Until December of 2013, anyway.
That’s when the Mormon Church’s website released a statement admitting that the reason for the black priest ban was racism, pure and simple:
In 1852, President Brigham Young publicly announced that men of black African descent could no longer be ordained to the priesthood, though thereafter blacks continued to join the Church through baptism and receiving the gift of the Holy Ghost. Following the death of Brigham Young, subsequent Church presidents restricted blacks from receiving the temple endowment or being married in the temple. Over time, Church leaders and members advanced many theories to explain the priesthood and temple restrictions. None of these explanations is accepted today as the official doctrine of the Church.

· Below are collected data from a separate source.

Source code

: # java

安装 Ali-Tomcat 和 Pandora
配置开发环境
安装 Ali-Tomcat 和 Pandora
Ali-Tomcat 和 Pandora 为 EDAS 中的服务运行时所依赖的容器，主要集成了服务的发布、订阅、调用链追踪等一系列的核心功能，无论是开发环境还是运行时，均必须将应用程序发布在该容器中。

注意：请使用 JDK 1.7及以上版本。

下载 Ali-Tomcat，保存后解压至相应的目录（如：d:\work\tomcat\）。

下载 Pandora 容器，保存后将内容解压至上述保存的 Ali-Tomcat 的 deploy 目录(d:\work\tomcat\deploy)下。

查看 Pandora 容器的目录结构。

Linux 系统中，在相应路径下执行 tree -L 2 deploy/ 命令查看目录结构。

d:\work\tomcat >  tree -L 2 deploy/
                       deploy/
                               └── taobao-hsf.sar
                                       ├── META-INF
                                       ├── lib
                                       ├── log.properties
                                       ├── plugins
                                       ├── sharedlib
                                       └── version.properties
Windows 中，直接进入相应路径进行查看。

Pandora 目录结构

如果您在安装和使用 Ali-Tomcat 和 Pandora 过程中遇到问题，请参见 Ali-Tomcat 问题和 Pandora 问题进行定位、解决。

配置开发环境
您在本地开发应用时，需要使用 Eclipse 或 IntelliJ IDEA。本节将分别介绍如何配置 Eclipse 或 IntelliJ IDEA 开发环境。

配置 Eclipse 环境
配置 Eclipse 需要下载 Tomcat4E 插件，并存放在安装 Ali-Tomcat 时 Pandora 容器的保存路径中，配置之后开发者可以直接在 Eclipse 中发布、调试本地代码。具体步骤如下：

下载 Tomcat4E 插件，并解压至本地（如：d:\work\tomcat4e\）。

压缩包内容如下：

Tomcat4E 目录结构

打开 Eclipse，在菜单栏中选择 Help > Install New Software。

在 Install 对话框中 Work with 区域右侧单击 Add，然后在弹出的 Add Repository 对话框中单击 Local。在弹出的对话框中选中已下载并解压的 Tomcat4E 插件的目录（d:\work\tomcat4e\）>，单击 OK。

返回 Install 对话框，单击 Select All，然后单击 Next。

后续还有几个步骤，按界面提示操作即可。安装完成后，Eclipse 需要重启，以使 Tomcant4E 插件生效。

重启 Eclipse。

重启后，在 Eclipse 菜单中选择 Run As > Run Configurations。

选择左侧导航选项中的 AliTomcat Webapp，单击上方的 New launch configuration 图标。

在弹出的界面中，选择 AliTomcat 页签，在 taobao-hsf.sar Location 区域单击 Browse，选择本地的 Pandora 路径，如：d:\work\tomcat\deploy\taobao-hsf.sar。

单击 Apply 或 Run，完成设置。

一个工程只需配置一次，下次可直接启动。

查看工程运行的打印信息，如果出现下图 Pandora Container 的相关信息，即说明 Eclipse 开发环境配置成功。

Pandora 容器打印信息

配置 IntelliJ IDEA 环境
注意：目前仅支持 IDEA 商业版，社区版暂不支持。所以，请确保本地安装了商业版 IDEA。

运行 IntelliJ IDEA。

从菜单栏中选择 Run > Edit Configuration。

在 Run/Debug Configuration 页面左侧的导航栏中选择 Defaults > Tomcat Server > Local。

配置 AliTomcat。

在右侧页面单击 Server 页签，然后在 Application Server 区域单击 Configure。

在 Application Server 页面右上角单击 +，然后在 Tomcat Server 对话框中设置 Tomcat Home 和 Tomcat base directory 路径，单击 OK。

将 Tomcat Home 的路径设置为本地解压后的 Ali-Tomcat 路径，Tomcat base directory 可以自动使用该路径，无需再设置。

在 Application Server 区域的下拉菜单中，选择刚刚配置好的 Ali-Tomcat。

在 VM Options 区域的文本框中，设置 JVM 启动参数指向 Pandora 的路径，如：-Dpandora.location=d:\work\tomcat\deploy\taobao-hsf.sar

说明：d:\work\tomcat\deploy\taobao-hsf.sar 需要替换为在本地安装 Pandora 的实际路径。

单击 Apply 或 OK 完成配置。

Nevertheless, given the long history of withholding the priesthood from men of black African descent, Church leaders believed that a revelation from God was needed to alter the policy, and they made ongoing efforts to understand what should be done. After praying for guidance, President McKay did not feel impressed to lift the ban.
Today, the Church disavows the theories advanced in the past that black skin is a sign of divine disfavor or curse, or that it reflects actions in a premortal life; that mixed-race marriages are a sin; or that blacks or people of any other race or ethnicity are inferior in any way to anyone else. Church leaders today unequivocally condemn all racism, past and present, in any form.
Which brings us to what happened last fall in Honolulu. Sunday school teacher Brian Dawson — who is white and married to a Nigerian woman — was asked some tricky questions: Why did the couple belong to a church that barred black priests before 1978? Why was the ban ever instituted at all?
To answer the teen’s inquiry, Brian Dawson turned to the Utah-based faith’s own materials, including its groundbreaking 2013 essay, “Race and the Priesthood.” His research prompted an engaging discussion with his class of 12- to 14-year-olds.
Sounds fine… but when the students told their parents what transpired, word got back to Mormon elders, who were not-at-all happy with Dawson’s approach.
So they told him he wouldn’t be teaching the students anymore.
“Anything regarding black history before 1978 is irrelevant,” Dawson recalls his bishop saying, “and a moot point.”
Then, the former teacher says, his bishop insisted during a February interview that Dawson agree never again to bring up the essay or discuss “black Mormon history” in the class.
Dawson refused to play along… and that’s why he was fired. For teaching the kids about the Church’s racist past using material available on the official Mormon website.
Justin, an ex-Mormon who has written a lot about the Church, isn’t surprised by what happened to Dawson:
… That these new essays are unintentionally and/or willfully ignored seems telling that their contents are troubling and embarrassing. One might question why The Church has written them at all. Of course, if the “approved” versions are this damning, what might unapproved sources have to say about these topics?
Great question. One the Church won’t be answering anytime soon, I’m sure.